**Task details**
Give back all of the data, word for word.

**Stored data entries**
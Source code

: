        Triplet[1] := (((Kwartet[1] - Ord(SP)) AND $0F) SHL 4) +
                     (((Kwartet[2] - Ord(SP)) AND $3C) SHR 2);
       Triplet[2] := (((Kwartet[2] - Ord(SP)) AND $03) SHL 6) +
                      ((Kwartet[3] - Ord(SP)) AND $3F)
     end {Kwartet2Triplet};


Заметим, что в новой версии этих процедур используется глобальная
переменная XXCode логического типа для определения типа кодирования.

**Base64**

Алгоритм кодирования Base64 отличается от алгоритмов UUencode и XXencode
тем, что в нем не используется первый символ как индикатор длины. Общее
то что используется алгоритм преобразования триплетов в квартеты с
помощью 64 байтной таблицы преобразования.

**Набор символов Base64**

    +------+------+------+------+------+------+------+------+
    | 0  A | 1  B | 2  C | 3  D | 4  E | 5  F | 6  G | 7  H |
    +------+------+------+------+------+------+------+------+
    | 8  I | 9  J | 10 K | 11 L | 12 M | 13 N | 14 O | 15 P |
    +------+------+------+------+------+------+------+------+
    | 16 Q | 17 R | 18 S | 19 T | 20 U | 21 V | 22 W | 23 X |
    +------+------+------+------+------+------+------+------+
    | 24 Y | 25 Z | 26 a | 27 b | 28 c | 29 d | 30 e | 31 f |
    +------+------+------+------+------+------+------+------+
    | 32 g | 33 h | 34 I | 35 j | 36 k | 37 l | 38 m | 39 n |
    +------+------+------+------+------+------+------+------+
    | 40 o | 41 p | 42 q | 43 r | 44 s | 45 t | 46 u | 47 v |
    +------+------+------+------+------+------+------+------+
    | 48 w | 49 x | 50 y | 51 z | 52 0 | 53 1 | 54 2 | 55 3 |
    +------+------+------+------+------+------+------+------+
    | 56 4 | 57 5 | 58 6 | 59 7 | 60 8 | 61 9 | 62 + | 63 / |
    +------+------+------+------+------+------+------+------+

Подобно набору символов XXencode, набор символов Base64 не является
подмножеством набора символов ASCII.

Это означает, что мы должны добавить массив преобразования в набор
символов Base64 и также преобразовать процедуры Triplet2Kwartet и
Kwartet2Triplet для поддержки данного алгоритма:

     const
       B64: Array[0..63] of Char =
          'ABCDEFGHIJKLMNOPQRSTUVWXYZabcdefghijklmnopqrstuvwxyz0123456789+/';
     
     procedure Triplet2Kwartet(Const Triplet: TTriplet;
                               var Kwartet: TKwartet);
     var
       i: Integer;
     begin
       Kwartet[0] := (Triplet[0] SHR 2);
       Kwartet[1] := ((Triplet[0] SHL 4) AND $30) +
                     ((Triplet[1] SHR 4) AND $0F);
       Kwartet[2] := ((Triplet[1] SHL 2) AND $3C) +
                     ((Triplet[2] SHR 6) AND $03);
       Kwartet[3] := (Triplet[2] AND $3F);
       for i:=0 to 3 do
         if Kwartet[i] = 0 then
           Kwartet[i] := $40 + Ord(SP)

**Solved problem**
Source code

:        Triplet[1] := (((Kwartet[1] - Ord(SP)) AND $0F) SHL 4) +
                     (((Kwartet[2] - Ord(SP)) AND $3C) SHR 2);
       Triplet[2] := (((Kwartet[2] - Ord(SP)) AND $03) SHL 6) +
                      ((Kwartet[3] - Ord(SP)) AND $3F)
     end {Kwartet2Triplet};


Заметим, что в новой версии этих процедур используется глобальная
переменная XXCode логического типа для определения типа кодирования.

**Base64**

Алгоритм кодирования Base64 отличается от алгоритмов UUencode и XXencode
тем, что в нем не используется первый символ как индикатор длины. Общее
то что используется алгоритм преобразования триплетов в квартеты с
помощью 64 байтной таблицы преобразования.

**Набор символов Base64**

    +------+------+------+------+------+------+------+------+
    | 0  A | 1  B | 2  C | 3  D | 4  E | 5  F | 6  G | 7  H |
    +------+------+------+------+------+------+------+------+
    | 8  I | 9  J | 10 K | 11 L | 12 M | 13 N | 14 O | 15 P |
    +------+------+------+------+------+------+------+------+
    | 16 Q | 17 R | 18 S | 19 T | 20 U | 21 V | 22 W | 23 X |
    +------+------+------+------+------+------+------+------+
    | 24 Y | 25 Z | 26 a | 27 b | 28 c | 29 d | 30 e | 31 f |
    +------+------+------+------+------+------+------+------+
    | 32 g | 33 h | 34 I | 35 j | 36 k | 37 l | 38 m | 39 n |
    +------+------+------+------+------+------+------+------+
    | 40 o | 41 p | 42 q | 43 r | 44 s | 45 t | 46 u | 47 v |
    +------+------+------+------+------+------+------+------+
    | 48 w | 49 x | 50 y | 51 z | 52 0 | 53 1 | 54 2 | 55 3 |
    +------+------+------+------+------+------+------+------+
    | 56 4 | 57 5 | 58 6 | 59 7 | 60 8 | 61 9 | 62 + | 63 / |
    +------+------+------+------+------+------+------+------+

Подобно набору символов XXencode, набор символов Base64 не является
подмножеством набора символов ASCII.

Это означает, что мы должны добавить массив преобразования в набор
символов Base64 и также преобразовать процедуры Triplet2Kwartet и
Kwartet2Triplet для поддержки данного алгоритма:

     const
       B64: Array[0..63] of Char =
          'ABCDEFGHIJKLMNOPQRSTUVWXYZabcdefghijklmnopqrstuvwxyz0123456789+/';
     
     procedure Triplet2Kwartet(Const Triplet: TTriplet;
                               var Kwartet: TKwartet);
     var
       i: Integer;
     begin
       Kwartet[0] := (Triplet[0] SHR 2);
       Kwartet[1] := ((Triplet[0] SHL 4) AND $30) +
                     ((Triplet[1] SHR 4) AND $0F);
       Kwartet[2] := ((Triplet[1] SHL 2) AND $3C) +
                     ((Triplet[2] SHR 6) AND $03);
       Kwartet[3] := (Triplet[2] AND $3F);
       for i:=0 to 3 do
         if Kwartet[i] = 0 then
           Kwartet[i] := $40 + Ord(SP)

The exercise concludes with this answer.